• TASK REQUIREMENTS:
Produce again, without any change, the lines running from the one with "The child combinator" through the final line of the data below, and only those.

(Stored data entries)
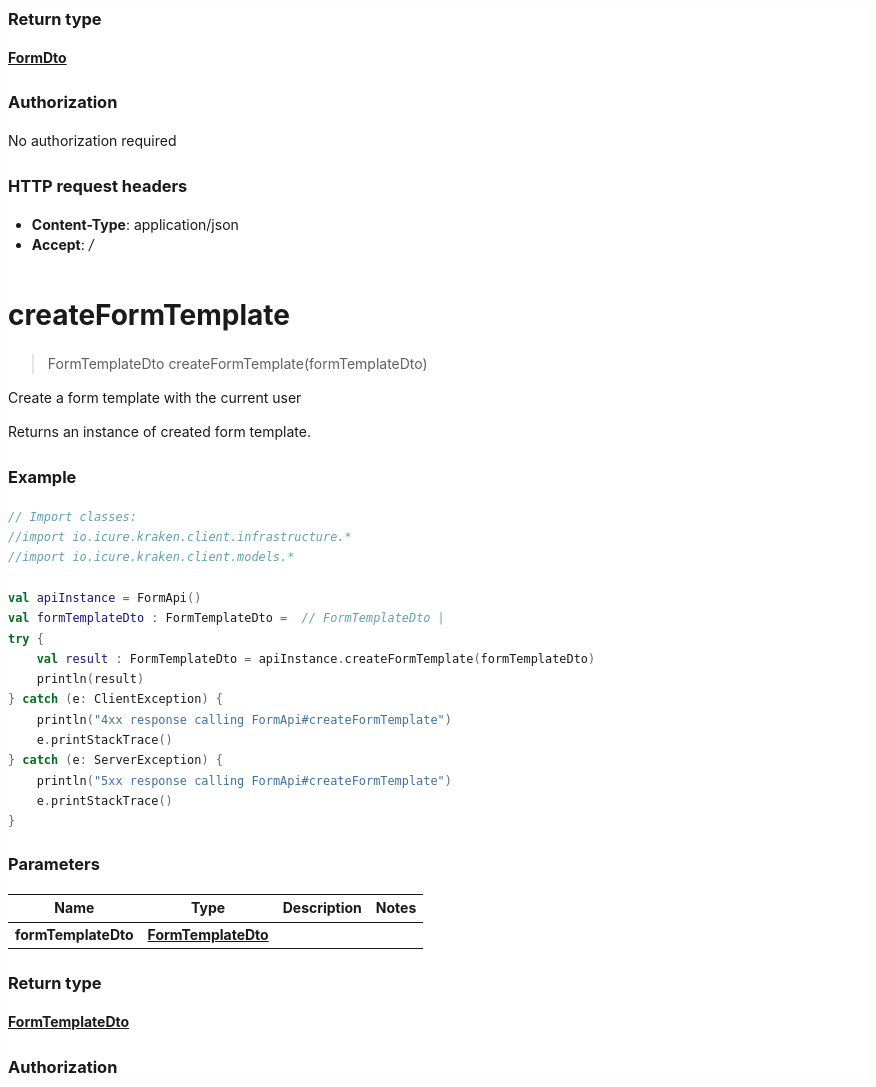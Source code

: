 ### Return type

[**FormDto**](FormDto.md)

### Authorization

No authorization required

### HTTP request headers

 - **Content-Type**: application/json
 - **Accept**: */*

<a name="createFormTemplate"></a>
# **createFormTemplate**
> FormTemplateDto createFormTemplate(formTemplateDto)

Create a form template with the current user

Returns an instance of created form template.

### Example
```kotlin
// Import classes:
//import io.icure.kraken.client.infrastructure.*
//import io.icure.kraken.client.models.*

val apiInstance = FormApi()
val formTemplateDto : FormTemplateDto =  // FormTemplateDto | 
try {
    val result : FormTemplateDto = apiInstance.createFormTemplate(formTemplateDto)
    println(result)
} catch (e: ClientException) {
    println("4xx response calling FormApi#createFormTemplate")
    e.printStackTrace()
} catch (e: ServerException) {
    println("5xx response calling FormApi#createFormTemplate")
    e.printStackTrace()
}
```

### Parameters

Name | Type | Description  | Notes
------------- | ------------- | ------------- | -------------
 **formTemplateDto** | [**FormTemplateDto**](FormTemplateDto.md)|  |

### Return type

[**FormTemplateDto**](FormTemplateDto.md)

### Authorization
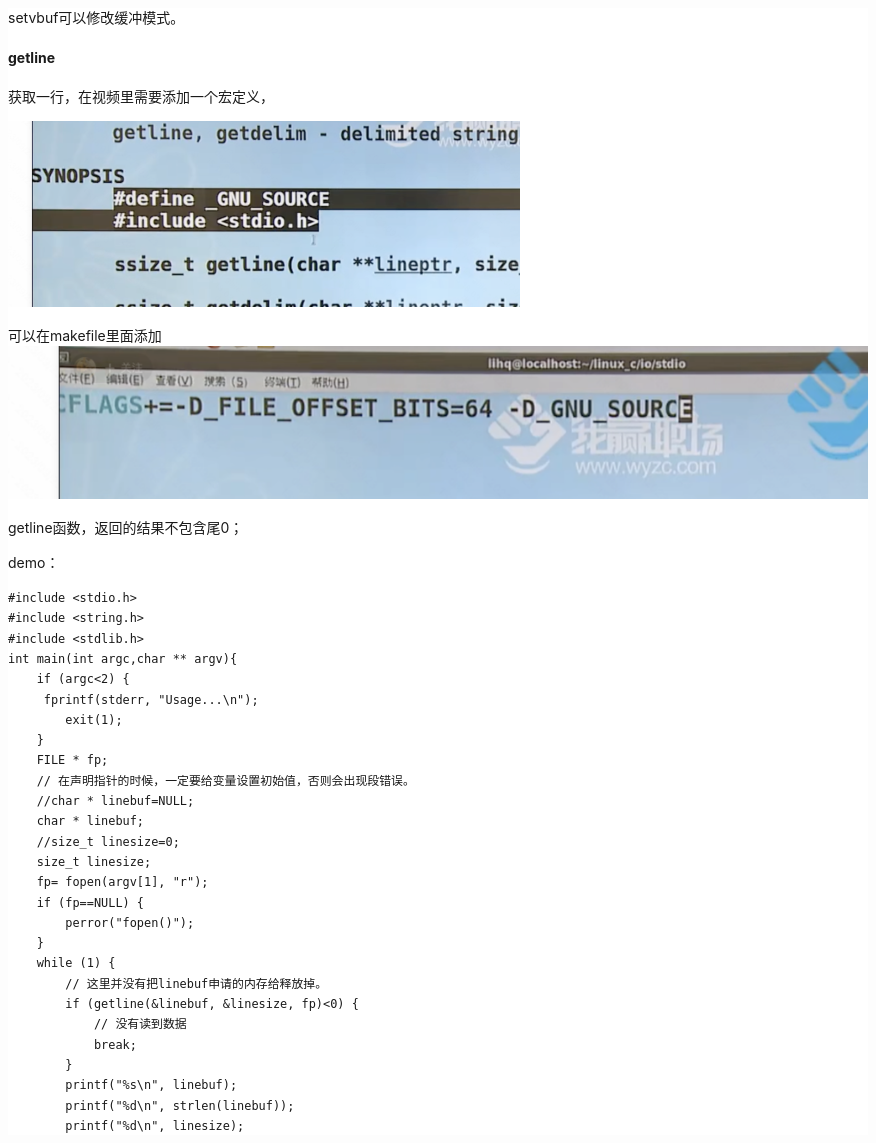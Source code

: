 setvbuf可以修改缓冲模式。

#### getline

获取一行，在视频里需要添加一个宏定义，

<img src="note.assets/image-20230923151811953.png" alt="image-20230923151811953" style="zoom:50%;" />

可以在makefile里面添加![image-20230923152022508](note.assets/image-20230923152022508.png)

getline函数，返回的结果不包含尾0；

demo：

```
#include <stdio.h>
#include <string.h>
#include <stdlib.h>
int main(int argc,char ** argv){
    if (argc<2) {
     fprintf(stderr, "Usage...\n");
        exit(1);
    }
    FILE * fp;
    // 在声明指针的时候，一定要给变量设置初始值，否则会出现段错误。
    //char * linebuf=NULL;
    char * linebuf;
    //size_t linesize=0;
    size_t linesize;
    fp= fopen(argv[1], "r");
    if (fp==NULL) {
        perror("fopen()");
    }
    while (1) {
        // 这里并没有把linebuf申请的内存给释放掉。
        if (getline(&linebuf, &linesize, fp)<0) {
            // 没有读到数据
            break;
        }
        printf("%s\n", linebuf);
        printf("%d\n", strlen(linebuf));
        printf("%d\n", linesize);
```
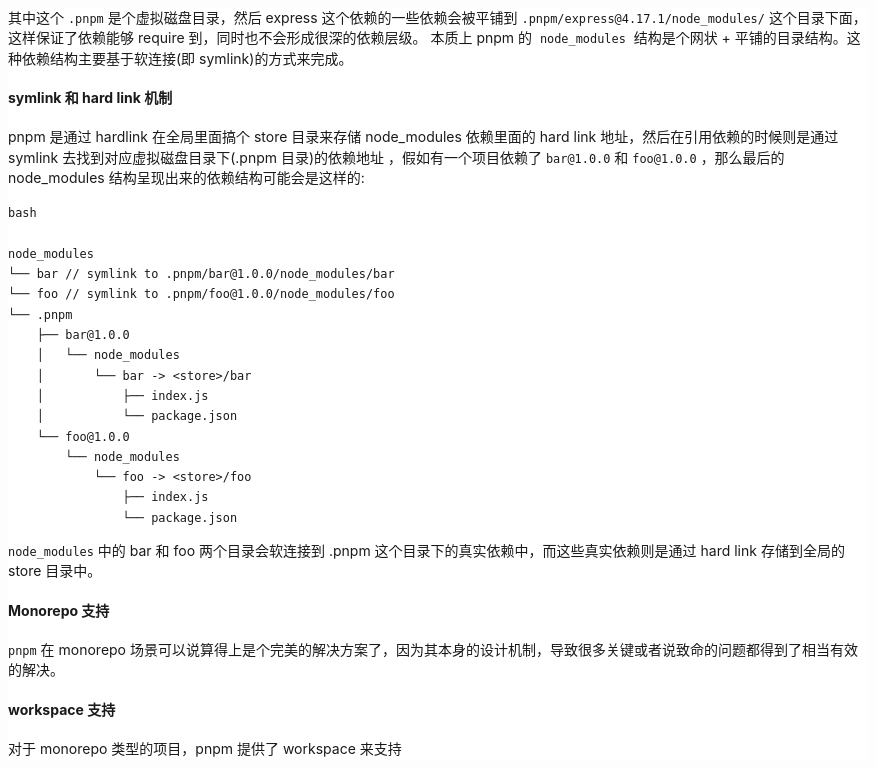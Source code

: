 其中这个 `.pnpm` 是个虚拟磁盘目录，然后 express 这个依赖的一些依赖会被平铺到 `.pnpm/express@4.17.1/node_modules/` 这个目录下面，这样保证了依赖能够 require 到，同时也不会形成很深的依赖层级。
本质上 pnpm 的  `node_modules`  结构是个网状 + 平铺的目录结构。这种依赖结构主要基于软连接(即 symlink)的方式来完成。

#### symlink 和 hard link 机制

pnpm 是通过 hardlink 在全局里面搞个 store 目录来存储 node_modules 依赖里面的 hard link 地址，然后在引用依赖的时候则是通过 symlink 去找到对应虚拟磁盘目录下(.pnpm 目录)的依赖地址
，假如有一个项目依赖了 `bar@1.0.0` 和 `foo@1.0.0` ，那么最后的 node_modules 结构呈现出来的依赖结构可能会是这样的:

```
bash

node_modules
└── bar // symlink to .pnpm/bar@1.0.0/node_modules/bar
└── foo // symlink to .pnpm/foo@1.0.0/node_modules/foo
└── .pnpm
    ├── bar@1.0.0
    │   └── node_modules
    │       └── bar -> <store>/bar
    │           ├── index.js
    │           └── package.json
    └── foo@1.0.0
        └── node_modules
            └── foo -> <store>/foo
                ├── index.js
                └── package.json
```

`node_modules` 中的 bar 和 foo 两个目录会软连接到 .pnpm 这个目录下的真实依赖中，而这些真实依赖则是通过 hard link 存储到全局的 store 目录中。

#### Monorepo 支持

`pnpm` 在 monorepo 场景可以说算得上是个完美的解决方案了，因为其本身的设计机制，导致很多关键或者说致命的问题都得到了相当有效的解决。

#### workspace 支持

对于 monorepo 类型的项目，pnpm 提供了 workspace 来支持
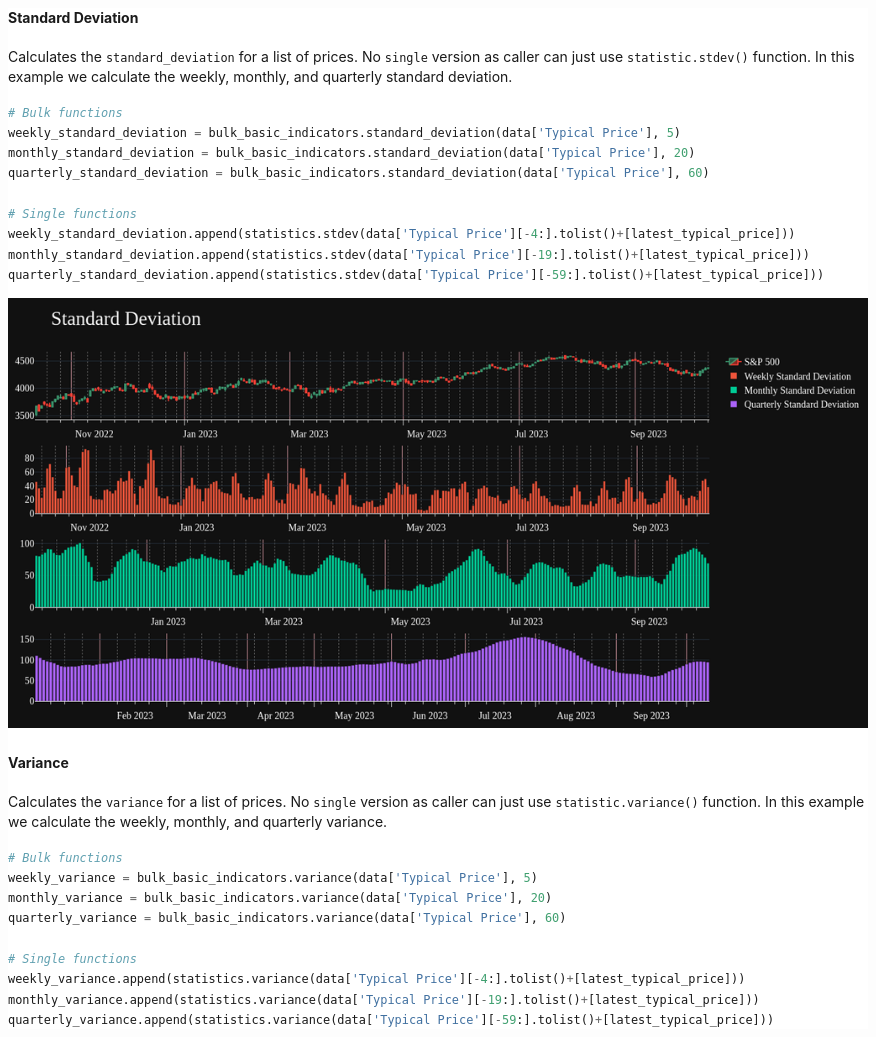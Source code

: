
#### Standard Deviation
Calculates the `standard_deviation` for a list of prices. No `single` version as caller can just use
`statistic.stdev()` function. In this example we calculate the weekly, monthly, and quarterly standard deviation.
```python
# Bulk functions
weekly_standard_deviation = bulk_basic_indicators.standard_deviation(data['Typical Price'], 5)
monthly_standard_deviation = bulk_basic_indicators.standard_deviation(data['Typical Price'], 20)
quarterly_standard_deviation = bulk_basic_indicators.standard_deviation(data['Typical Price'], 60)

# Single functions
weekly_standard_deviation.append(statistics.stdev(data['Typical Price'][-4:].tolist()+[latest_typical_price]))
monthly_standard_deviation.append(statistics.stdev(data['Typical Price'][-19:].tolist()+[latest_typical_price]))
quarterly_standard_deviation.append(statistics.stdev(data['Typical Price'][-59:].tolist()+[latest_typical_price]))
```
![standard_deviation](./assets/standard_deviation.png)

#### Variance
Calculates the `variance` for a list of prices. No `single` version as caller can just use
`statistic.variance()` function. In this example we calculate the weekly, monthly, and quarterly variance.
```python
# Bulk functions
weekly_variance = bulk_basic_indicators.variance(data['Typical Price'], 5)
monthly_variance = bulk_basic_indicators.variance(data['Typical Price'], 20)
quarterly_variance = bulk_basic_indicators.variance(data['Typical Price'], 60)

# Single functions
weekly_variance.append(statistics.variance(data['Typical Price'][-4:].tolist()+[latest_typical_price]))
monthly_variance.append(statistics.variance(data['Typical Price'][-19:].tolist()+[latest_typical_price]))
quarterly_variance.append(statistics.variance(data['Typical Price'][-59:].tolist()+[latest_typical_price]))
```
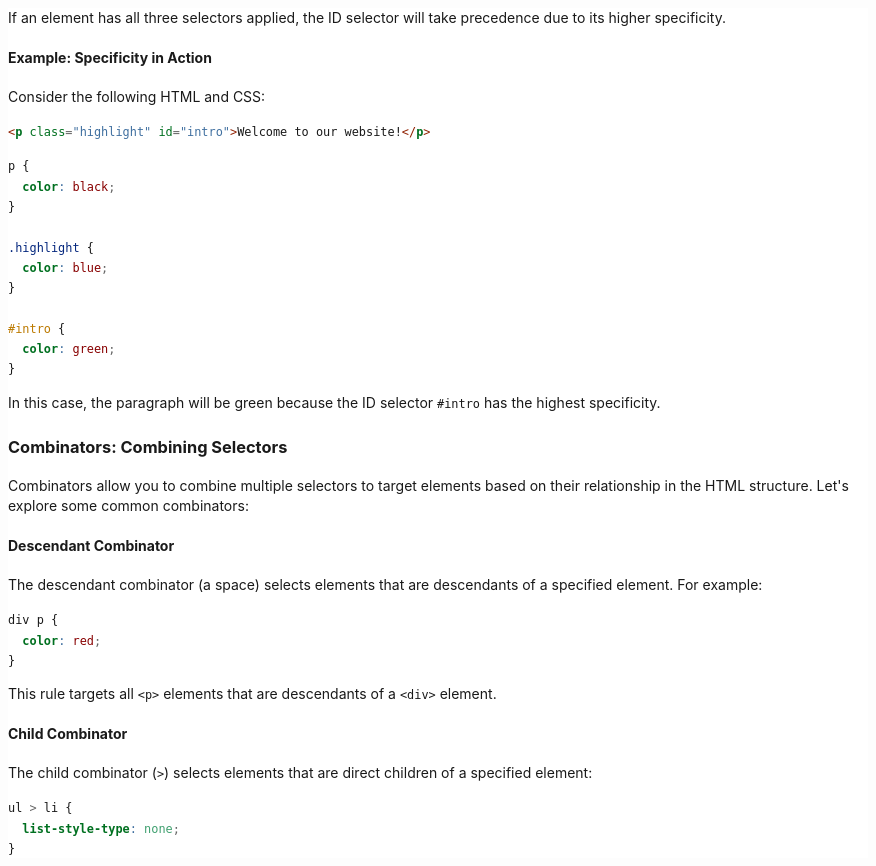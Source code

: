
 ```css
```

If an element has all three selectors applied, the ID selector will take precedence due to its higher specificity.

#### Example: Specificity in Action

Consider the following HTML and CSS:

```html
<p class="highlight" id="intro">Welcome to our website!</p>
```

```css
p {
  color: black;
}

.highlight {
  color: blue;
}

#intro {
  color: green;
}
```

In this case, the paragraph will be green because the ID selector `#intro` has the highest specificity.

### Combinators: Combining Selectors

Combinators allow you to combine multiple selectors to target elements based on their relationship in the HTML structure. Let's explore some common combinators:

#### Descendant Combinator

The descendant combinator (a space) selects elements that are descendants of a specified element. For example:

```css
div p {
  color: red;
}
```

This rule targets all `<p>` elements that are descendants of a `<div>` element.

#### Child Combinator

The child combinator (`>`) selects elements that are direct children of a specified element:

```css
ul > li {
  list-style-type: none;
}
```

• ANSWER BOX:
The child combinator (`>`) selects elements that are direct children of a specified element:

```css
ul > li {
  list-style-type: none;
}
```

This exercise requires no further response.